Purpose: Colorectal cancers may be adherent to the urinary bladder. To achieve oncologic clearance of the cancer, en bloc bladder resection should be performed. This study describes the multicenter experiences of en bloc bladder resection for colorectal cancer in the major New Zealand public hospitals.
Methods: A retrospective database of patients undergoing surgery for colorectal cancer adherent to the bladder between 1984 and 1999 was constructed. Data was analyzed for age, gender, disease stage, and outcome (local recurrence and survival).
Results: Fifty-three patients were identified: International Union Against Cancer and American Joint Committee on Cancer Stage 1=0; Stage 2=23; Stage 3=22; Stage 4=6; unknown=2. Forty-five had en bloc partial cystectomy performed, four en bloc total cystectomy, and four had the adhesions disrupted and no bladder resection. The most common site of the primary colorectal cancer is sigmoid colon, with local invasion into the dome of the bladder. All patients who did not have en bloc resection developed local recurrence and died from their disease. Mean follow-up was 62 months. The extent of bladder resection did not seem important in determining local recurrence.

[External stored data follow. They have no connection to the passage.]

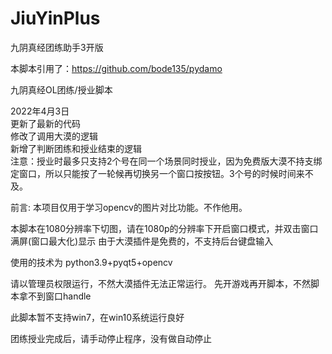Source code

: 

# JiuYinPlus
九阴真经团练助手3开版

本脚本引用了：https://github.com/bode135/pydamo  

九阴真经OL团练/授业脚本

2022年4月3日  
更新了最新的代码  
修改了调用大漠的逻辑  
新增了判断团练和授业结束的逻辑  
注意：授业时最多只支持2个号在同一个场景同时授业，因为免费版大漠不持支绑定窗口，所以只能按了一轮候再切换另一个窗口按按钮。3个号的时候时间来不及。  


前言:
本项目仅用于学习opencv的图片对比功能。不作他用。

本脚本在1080分辨率下切图，请在1080p的分辨率下开启窗口模式，并双击窗口满屏(窗口最大化)显示 由于大漠插件是免费的，不支持后台键盘输入  

使用的技术为 python3.9+pyqt5+opencv

请以管理员权限运行，不然大漠插件无法正常运行。
先开游戏再开脚本，不然脚本拿不到窗口handle

此脚本暂不支持win7，在win10系统运行良好  

团练授业完成后，请手动停止程序，没有做自动停止
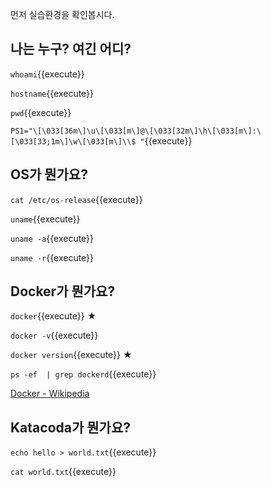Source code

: 먼저 실습환경을 확인봅시다.

## 나는 누구? 여긴 어디?

`whoami`{{execute}}

`hostname`{{execute}}

`pwd`{{execute}}

`PS1="\[\033[36m\]\u\[\033[m\]@\[\033[32m\]\h\[\033[m\]:\[\033[33;1m\]\w\[\033[m\]\\$ "`{{execute}}

## OS가 뭔가요?

`cat /etc/os-release`{{execute}}

`uname`{{execute}}

`uname -a`{{execute}}

`uname -r`{{execute}}

## Docker가 뭔가요?

`docker`{{execute}} ★

`docker -v`{{execute}}

`docker version`{{execute}} ★

`ps -ef  | grep dockerd`{{execute}}

[Docker - Wikipedia](https://en.wikipedia.org/wiki/Docker_(software))

## Katacoda가 뭔가요?

`echo hello > world.txt`{{execute}}

`cat world.txt`{{execute}}


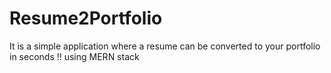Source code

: # Resume2Portfolio
It is a simple application where a resume can be converted to your portfolio in seconds !! using MERN stack
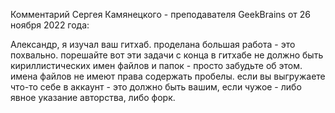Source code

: Комментарий Сергея Камянецкого - преподавателя GeekBrains от 26 ноября 2022 года:

Александр, я изучал ваш гитхаб. проделана большая работа - это похвально. порешайте вот эти задачи с конца
в гитхабе не должно быть кириллистических имен файлов и папок - просто забудьте об этом.
имена файлов не имеют права содержать пробелы.
если вы выгружаете что-то себе в аккаунт - это должно быть вашим, если чужое - либо явное указание авторства, либо форк.
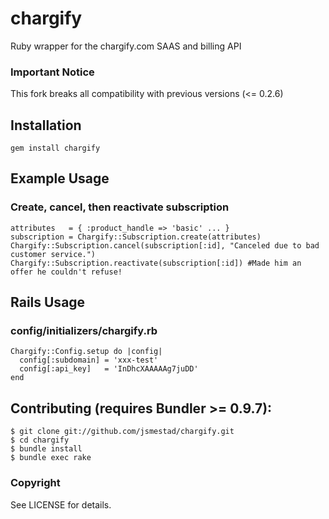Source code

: # chargify

Ruby wrapper for the chargify.com SAAS and billing API

### Important Notice

This fork breaks all compatibility with previous versions (<= 0.2.6)

## Installation

    gem install chargify
    
## Example Usage

### Create, cancel, then reactivate subscription
    attributes   = { :product_handle => 'basic' ... }
    subscription = Chargify::Subscription.create(attributes)
    Chargify::Subscription.cancel(subscription[:id], "Canceled due to bad customer service.") 
    Chargify::Subscription.reactivate(subscription[:id]) #Made him an offer he couldn't refuse!

## Rails Usage

### config/initializers/chargify.rb
    Chargify::Config.setup do |config|
      config[:subdomain] = 'xxx-test'
      config[:api_key]   = 'InDhcXAAAAAg7juDD'
    end

## Contributing (requires Bundler >= 0.9.7):

    $ git clone git://github.com/jsmestad/chargify.git
    $ cd chargify
    $ bundle install
    $ bundle exec rake

### Copyright

See LICENSE for details.
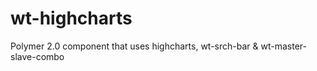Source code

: # wt-highcharts
Polymer 2.0 component that uses highcharts, wt-srch-bar &amp; wt-master-slave-combo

Conclusions: En bloc resection of the urinary bladder should be performed if the patient is to be offered an optimal oncologic resection for adherent colorectal cancer. The decision to perform total rather than partial cystectomy should be based on the anatomic location of the tumor. Because the sigmoid is usually the primary site, most patients will not have received preoperative radiation. Therefore, postoperative radiotherapy may reduce local recurrence in these patients.